Your instructions
List, from the lines below, each one with "담당합니다" in it.

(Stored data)
★ ★ ★ ★ ★ ★ ★

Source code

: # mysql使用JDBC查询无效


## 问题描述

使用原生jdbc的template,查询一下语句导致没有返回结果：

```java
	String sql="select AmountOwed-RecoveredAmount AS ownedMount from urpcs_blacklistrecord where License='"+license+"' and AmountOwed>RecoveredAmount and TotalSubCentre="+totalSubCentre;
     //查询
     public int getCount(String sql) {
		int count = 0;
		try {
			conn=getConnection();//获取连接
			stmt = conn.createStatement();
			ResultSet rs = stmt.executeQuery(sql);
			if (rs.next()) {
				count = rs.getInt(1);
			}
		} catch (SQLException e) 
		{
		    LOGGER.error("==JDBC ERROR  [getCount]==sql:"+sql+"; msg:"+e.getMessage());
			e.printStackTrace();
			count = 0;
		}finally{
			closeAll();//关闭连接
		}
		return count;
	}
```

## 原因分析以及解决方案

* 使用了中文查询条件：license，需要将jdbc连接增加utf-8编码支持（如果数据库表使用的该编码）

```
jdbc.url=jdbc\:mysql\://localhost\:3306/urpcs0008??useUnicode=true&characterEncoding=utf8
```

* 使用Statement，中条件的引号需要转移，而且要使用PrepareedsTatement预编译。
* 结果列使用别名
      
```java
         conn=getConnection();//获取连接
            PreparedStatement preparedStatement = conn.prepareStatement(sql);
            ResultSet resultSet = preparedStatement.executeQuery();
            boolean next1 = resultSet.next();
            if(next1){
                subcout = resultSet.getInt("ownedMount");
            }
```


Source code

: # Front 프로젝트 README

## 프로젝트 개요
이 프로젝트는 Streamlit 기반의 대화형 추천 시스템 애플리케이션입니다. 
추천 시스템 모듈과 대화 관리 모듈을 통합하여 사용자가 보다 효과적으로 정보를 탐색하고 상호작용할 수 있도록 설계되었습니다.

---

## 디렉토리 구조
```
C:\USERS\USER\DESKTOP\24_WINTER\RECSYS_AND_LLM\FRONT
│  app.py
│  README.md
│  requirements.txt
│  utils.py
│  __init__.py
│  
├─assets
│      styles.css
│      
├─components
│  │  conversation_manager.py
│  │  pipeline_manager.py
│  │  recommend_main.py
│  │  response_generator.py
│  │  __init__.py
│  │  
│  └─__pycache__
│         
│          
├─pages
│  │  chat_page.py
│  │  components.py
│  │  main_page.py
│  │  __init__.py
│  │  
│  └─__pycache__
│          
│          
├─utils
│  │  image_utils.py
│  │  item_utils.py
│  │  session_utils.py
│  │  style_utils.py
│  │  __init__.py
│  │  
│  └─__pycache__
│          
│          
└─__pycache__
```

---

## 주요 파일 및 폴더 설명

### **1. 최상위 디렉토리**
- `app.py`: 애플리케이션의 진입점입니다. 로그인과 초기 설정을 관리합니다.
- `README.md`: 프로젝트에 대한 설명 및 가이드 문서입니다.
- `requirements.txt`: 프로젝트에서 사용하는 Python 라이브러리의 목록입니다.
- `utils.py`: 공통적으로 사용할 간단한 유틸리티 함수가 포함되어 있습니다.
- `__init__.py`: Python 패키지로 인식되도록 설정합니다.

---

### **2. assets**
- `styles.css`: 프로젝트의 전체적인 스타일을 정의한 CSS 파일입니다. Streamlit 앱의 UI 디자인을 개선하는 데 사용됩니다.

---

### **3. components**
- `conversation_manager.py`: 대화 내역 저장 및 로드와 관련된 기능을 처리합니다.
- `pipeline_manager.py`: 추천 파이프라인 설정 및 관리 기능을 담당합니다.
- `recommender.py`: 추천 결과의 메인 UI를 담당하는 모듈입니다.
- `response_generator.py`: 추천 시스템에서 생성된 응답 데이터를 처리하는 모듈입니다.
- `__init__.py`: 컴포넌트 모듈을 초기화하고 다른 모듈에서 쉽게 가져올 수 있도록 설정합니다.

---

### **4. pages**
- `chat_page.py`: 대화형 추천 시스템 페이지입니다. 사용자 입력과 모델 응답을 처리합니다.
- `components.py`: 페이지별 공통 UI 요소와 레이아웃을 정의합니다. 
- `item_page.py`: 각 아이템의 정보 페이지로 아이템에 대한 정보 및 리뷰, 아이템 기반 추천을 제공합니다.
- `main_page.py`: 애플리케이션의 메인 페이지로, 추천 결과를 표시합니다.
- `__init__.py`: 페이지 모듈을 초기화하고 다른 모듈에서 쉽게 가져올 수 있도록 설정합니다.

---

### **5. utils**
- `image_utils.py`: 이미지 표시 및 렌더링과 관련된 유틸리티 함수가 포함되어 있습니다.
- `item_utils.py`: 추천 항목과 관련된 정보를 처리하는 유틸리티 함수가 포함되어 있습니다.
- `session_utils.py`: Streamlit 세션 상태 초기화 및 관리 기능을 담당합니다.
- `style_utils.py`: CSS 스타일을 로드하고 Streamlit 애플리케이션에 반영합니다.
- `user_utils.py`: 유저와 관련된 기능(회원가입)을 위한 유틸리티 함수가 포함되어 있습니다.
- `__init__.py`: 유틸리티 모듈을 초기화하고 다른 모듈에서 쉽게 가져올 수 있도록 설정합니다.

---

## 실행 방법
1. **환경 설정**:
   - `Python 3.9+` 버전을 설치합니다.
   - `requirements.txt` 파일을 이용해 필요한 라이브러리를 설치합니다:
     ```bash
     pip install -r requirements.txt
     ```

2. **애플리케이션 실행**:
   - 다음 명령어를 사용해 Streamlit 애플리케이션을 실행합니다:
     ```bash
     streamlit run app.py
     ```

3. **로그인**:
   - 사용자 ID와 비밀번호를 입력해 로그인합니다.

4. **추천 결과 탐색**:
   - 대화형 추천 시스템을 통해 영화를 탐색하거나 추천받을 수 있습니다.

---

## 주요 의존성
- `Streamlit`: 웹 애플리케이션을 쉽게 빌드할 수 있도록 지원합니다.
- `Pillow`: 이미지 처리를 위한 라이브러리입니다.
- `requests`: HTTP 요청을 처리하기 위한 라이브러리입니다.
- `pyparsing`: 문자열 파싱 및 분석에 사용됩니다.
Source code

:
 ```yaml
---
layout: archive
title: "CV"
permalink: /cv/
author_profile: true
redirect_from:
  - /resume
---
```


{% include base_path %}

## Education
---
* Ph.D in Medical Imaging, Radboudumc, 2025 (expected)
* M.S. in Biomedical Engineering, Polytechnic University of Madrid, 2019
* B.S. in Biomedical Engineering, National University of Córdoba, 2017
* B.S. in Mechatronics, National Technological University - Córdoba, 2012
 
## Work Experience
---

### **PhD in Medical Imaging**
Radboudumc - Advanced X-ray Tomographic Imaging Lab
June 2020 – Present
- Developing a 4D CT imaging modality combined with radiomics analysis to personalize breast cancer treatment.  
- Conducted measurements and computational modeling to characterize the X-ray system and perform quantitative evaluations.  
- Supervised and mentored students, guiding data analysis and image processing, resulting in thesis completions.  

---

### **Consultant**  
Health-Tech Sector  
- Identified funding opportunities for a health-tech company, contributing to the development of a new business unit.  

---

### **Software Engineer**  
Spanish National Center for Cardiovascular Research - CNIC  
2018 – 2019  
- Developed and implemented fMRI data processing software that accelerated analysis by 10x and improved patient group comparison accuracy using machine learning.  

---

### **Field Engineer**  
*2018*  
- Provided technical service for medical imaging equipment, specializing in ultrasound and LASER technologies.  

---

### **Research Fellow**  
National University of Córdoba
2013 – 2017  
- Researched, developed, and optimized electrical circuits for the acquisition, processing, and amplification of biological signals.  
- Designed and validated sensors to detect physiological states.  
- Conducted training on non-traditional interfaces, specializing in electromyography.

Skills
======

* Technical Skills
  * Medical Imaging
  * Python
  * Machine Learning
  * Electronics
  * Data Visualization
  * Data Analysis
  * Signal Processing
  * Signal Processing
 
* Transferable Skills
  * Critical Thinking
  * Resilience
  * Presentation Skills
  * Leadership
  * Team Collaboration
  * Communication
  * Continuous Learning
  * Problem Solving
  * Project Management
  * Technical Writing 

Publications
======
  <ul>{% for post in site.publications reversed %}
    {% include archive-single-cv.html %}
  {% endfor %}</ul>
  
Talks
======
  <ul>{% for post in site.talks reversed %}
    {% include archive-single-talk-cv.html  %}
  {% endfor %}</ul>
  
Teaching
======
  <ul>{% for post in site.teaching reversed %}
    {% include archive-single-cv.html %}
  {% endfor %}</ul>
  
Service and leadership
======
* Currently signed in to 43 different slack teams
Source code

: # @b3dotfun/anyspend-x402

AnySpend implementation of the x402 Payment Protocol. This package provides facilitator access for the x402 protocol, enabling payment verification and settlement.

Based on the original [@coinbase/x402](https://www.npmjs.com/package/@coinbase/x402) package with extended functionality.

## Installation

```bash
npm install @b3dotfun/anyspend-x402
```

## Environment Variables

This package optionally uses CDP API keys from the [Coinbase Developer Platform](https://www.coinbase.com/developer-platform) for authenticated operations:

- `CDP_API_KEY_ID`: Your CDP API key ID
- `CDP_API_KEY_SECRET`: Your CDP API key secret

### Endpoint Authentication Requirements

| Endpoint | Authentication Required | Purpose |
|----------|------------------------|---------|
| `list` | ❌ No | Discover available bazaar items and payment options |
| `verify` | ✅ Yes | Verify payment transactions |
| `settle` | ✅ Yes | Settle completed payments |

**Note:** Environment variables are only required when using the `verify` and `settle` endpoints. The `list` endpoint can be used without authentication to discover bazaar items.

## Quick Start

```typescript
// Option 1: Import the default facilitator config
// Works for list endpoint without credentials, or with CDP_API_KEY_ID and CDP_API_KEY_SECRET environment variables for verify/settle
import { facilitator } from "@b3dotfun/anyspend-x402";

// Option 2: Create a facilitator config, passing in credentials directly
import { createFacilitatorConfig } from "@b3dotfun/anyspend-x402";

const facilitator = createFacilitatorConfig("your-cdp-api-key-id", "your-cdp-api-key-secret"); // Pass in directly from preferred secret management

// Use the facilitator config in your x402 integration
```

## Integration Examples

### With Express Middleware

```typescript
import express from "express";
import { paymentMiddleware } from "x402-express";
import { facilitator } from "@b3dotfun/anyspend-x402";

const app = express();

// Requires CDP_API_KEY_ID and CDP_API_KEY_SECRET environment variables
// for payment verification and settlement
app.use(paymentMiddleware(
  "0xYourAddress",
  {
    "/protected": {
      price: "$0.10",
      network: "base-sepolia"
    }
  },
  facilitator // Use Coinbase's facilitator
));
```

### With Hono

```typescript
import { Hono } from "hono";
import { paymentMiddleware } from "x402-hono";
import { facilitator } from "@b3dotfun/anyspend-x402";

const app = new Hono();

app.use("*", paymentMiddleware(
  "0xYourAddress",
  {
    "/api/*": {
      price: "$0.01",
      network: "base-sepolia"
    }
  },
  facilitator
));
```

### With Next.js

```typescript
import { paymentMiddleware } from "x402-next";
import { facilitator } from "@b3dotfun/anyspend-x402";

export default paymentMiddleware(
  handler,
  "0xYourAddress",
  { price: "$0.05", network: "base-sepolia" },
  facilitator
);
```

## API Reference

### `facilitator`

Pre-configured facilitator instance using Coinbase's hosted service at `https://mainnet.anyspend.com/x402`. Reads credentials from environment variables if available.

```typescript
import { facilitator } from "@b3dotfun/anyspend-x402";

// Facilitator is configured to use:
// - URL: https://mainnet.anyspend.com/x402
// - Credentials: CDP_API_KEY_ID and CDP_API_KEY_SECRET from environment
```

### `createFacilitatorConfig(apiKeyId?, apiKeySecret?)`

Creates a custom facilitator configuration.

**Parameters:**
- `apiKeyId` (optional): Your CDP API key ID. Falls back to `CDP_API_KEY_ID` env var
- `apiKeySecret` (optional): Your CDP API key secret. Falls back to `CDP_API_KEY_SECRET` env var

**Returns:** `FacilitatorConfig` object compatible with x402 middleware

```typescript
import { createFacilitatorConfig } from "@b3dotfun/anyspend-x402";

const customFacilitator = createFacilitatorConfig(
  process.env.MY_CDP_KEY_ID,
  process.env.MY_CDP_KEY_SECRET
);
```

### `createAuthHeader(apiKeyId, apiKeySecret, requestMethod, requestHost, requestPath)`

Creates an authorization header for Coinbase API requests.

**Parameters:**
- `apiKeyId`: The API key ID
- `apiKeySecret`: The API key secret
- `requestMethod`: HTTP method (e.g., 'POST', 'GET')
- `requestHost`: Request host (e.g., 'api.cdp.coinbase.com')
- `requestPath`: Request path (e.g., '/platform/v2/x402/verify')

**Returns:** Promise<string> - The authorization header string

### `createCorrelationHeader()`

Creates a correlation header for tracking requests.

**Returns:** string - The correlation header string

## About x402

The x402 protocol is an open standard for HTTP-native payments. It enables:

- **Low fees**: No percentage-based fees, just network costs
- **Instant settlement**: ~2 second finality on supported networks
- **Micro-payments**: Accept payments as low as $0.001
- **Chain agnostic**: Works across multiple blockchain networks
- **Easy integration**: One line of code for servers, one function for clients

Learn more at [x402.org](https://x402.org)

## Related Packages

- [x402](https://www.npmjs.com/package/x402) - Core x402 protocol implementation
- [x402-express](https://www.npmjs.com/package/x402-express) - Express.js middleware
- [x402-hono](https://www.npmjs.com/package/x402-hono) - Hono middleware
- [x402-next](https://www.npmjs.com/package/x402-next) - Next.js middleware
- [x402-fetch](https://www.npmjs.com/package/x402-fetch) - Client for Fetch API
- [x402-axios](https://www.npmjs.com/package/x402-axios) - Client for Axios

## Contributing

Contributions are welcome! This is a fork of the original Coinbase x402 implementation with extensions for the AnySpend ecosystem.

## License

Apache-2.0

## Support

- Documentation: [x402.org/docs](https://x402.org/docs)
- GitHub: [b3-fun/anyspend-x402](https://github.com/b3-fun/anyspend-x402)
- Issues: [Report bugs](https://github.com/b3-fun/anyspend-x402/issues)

★ ★ ★ ★ ★ ★ ★

Reply
- `pipeline_manager.py`: 추천 파이프라인 설정 및 관리 기능을 담당합니다.
- `session_utils.py`: Streamlit 세션 상태 초기화 및 관리 기능을 담당합니다.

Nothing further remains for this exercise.